The SEC considers the sale of unregistered assets as something illegal or unethical so it sues ICOs that commit these actions.
The U.S. Securities and Exchange Commission (SEC) announced, last January, that two new Initial Coin Offerings (ICOs) completed in 2018 made fraudulent sales of unregistered digital asset securities. Although these ICOs are still waiting for final judgment, the SEC, in both cases, recommended all funds raised by the ICOs be paid back to investors.
The SEC is avoiding, in this way, that more unregistered Initial Coin Offerings sell assets that do not have permissions.
ICOs are a way to fund the early stages of a crypto venture by selling a certain number of tokens created by the startup in advance of product launch. But, sometimes, some of these assets do not have permissions or do not comply with the necessary characteristics so SEC proceeds to investigate these companies.
Since February 6th, almost 5,700 projects have collectively raised over $27 billion since the first ICO in July 2014. But now there is another form of ICOs called initial exchange offerings (IEOs), which capitalize on the sale of exchange tokens specifically. These IEOs have begun to emerge since last year.
Token sales of any type that are sold to U.S. residents but are not registered with the SEC violate federal securities laws of that country. For this reason, the companies responsible for these actions are subject to fine.

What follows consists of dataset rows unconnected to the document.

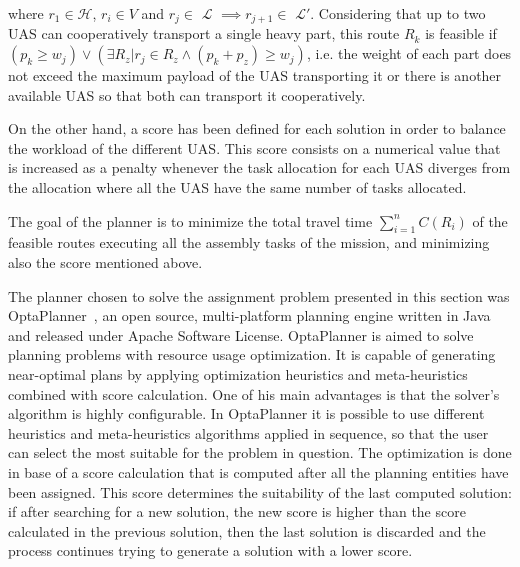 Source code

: \documentclass[letterpaper, 12pt, conference]{ieeeconf}    %
\begin{document}
\noindent where ${r_1 \in \mathcal{H}}$, ${r_i \in V}$ and ${r_j \in}$ $\mathcal{L}$ ${\implies r_{j+1} \in}$ $\mathcal{L'}$. Considering that up to two UAS can cooperatively transport a single heavy part, this route ${R_{k}}$ is feasible if ${(p_k \geq w_j) \lor (\exists R_{z} | r_j \in R_{z} \land (p_k+p_z) \geq w_j)}$, i.e. the weight of each part does not exceed the maximum payload of the UAS transporting it or there is another available UAS so that both can transport it cooperatively.
	
On the other hand, a score has been defined for each solution in order to balance the workload of the different UAS. This score consists on a numerical value that is increased as a penalty whenever the task allocation for each UAS diverges from the allocation where all the UAS have the same number of tasks allocated.
	
The goal of the planner is to minimize the total travel time $\sum_{i=1}^{n} C(R_{i})$ of the feasible routes executing all the assembly tasks of the mission, and minimizing also the score mentioned above.
    
The planner chosen to solve the assignment problem presented in this section was OptaPlanner~\cite{optaplanner}, an open source, multi-platform planning engine written in Java and released under Apache Software License. OptaPlanner is aimed to solve planning problems with resource usage optimization. It is capable of generating near-optimal plans by applying optimization heuristics and meta-heuristics combined with score calculation. One of his main advantages is that the solver's algorithm is highly configurable. In OptaPlanner it is possible to use different heuristics and meta-heuristics algorithms applied in sequence, so that the user can select the most suitable for the problem in question. The optimization is done in base of a score calculation that is computed after all the planning entities have been assigned. This score determines the suitability of the last computed solution: if after searching for a new solution, the new score is higher than the score calculated in the previous solution, then the last solution is discarded and the process continues trying to generate a solution with a lower score.

\end{document}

Between 2016 and 2020, the SEC filed charges against 27 completed ICOs. This number does not include the number of ongoing investigations conducted by the regulator or the cases that have not publicly disclose settlement terms.

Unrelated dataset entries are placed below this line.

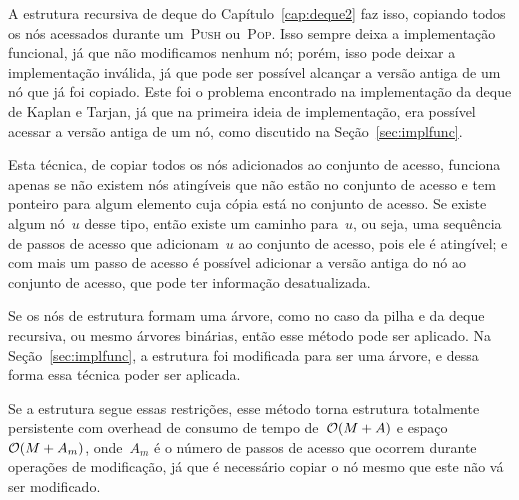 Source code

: \documentclass[../../main.tex]{subfiles}
\begin{document}
A estrutura recursiva de deque do Capítulo~\ref{cap:deque2} faz isso, copiando todos os nós acessados durante um~\textsc{Push} ou~\textsc{Pop}. Isso sempre deixa a implementação funcional, já que não modificamos nenhum nó; porém, isso pode deixar a implementação inválida, já que pode ser possível alcançar a versão antiga de um nó que já foi copiado. Este foi o problema encontrado na implementação da deque de Kaplan e Tarjan, já que na primeira ideia de implementação, era possível acessar a versão antiga de um nó, como discutido na Seção~\ref{sec:implfunc}.

Esta técnica, de copiar todos os nós adicionados ao conjunto de acesso, funciona apenas se não existem nós atingíveis que não estão no conjunto de acesso e tem ponteiro para algum elemento cuja cópia está no conjunto de acesso. Se existe algum nó~$u$ desse tipo, então existe um caminho para~$u$, ou seja, uma sequência de passos de acesso que adicionam~$u$ ao conjunto de acesso, pois ele é atingível; e com mais um passo de acesso é possível adicionar a versão antiga do nó ao conjunto de acesso, que pode ter informação desatualizada.

Se os nós de estrutura formam uma árvore, como no caso da pilha e da deque recursiva, ou mesmo árvores binárias, então esse método pode ser aplicado. Na Seção~\ref{sec:implfunc}, a estrutura foi modificada para ser uma árvore, e dessa forma essa técnica poder ser aplicada.

Se a estrutura segue essas restrições, esse método torna estrutura totalmente persistente com overhead de consumo de tempo de~$\mathcal{O}(M+A)$ e espaço~$\mathcal{O}(M+A_m)$, onde~$A_m$ é o número de passos de acesso que ocorrem durante operações de modificação, já que é necessário copiar o nó mesmo que este não vá ser modificado.
\end{document}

This situation has generated greater caution among cryptocurrency investors. According to ICOBench, the total monthly funds raised by ICOs declined from a high of $3.45 billion in 2018 to $18 million at the beginning of 2019.
To analyze companies that conduct unregistered securities offerings, the SEC operates in three steps: disgorgement, civil penalties, and prejudgment interest.
The SEC can also place injunctions and restrictions on an individual’s ability to work in the securities industry or serve as an officer or director of a public company. However, the SEC cannot put people in jail.
The amount of disgorgement, civil penalty, and prejudgment interest has not yet been settled for these two cases. It would be difficult to predict the final decision since each case is different and SEC does not pursue a unique model of suspicious companies.
Something true and very important is that as the number of SEC-penalized ICOs increases, the importance of regulatory compliance for investors strengthens. They want to avoid any inconvenience.
The resolution of the most known and pending cases since 2019, such as Telegram and Kik ICO, will serve investors, shortly, as important references to see the regulatory behavior of the USA.
In this way, the crypto community will learn a little more about the business and financing models of ICO allowed by the SEC, as well as the scope that this entity also gives to blockchain technology and crypto operations.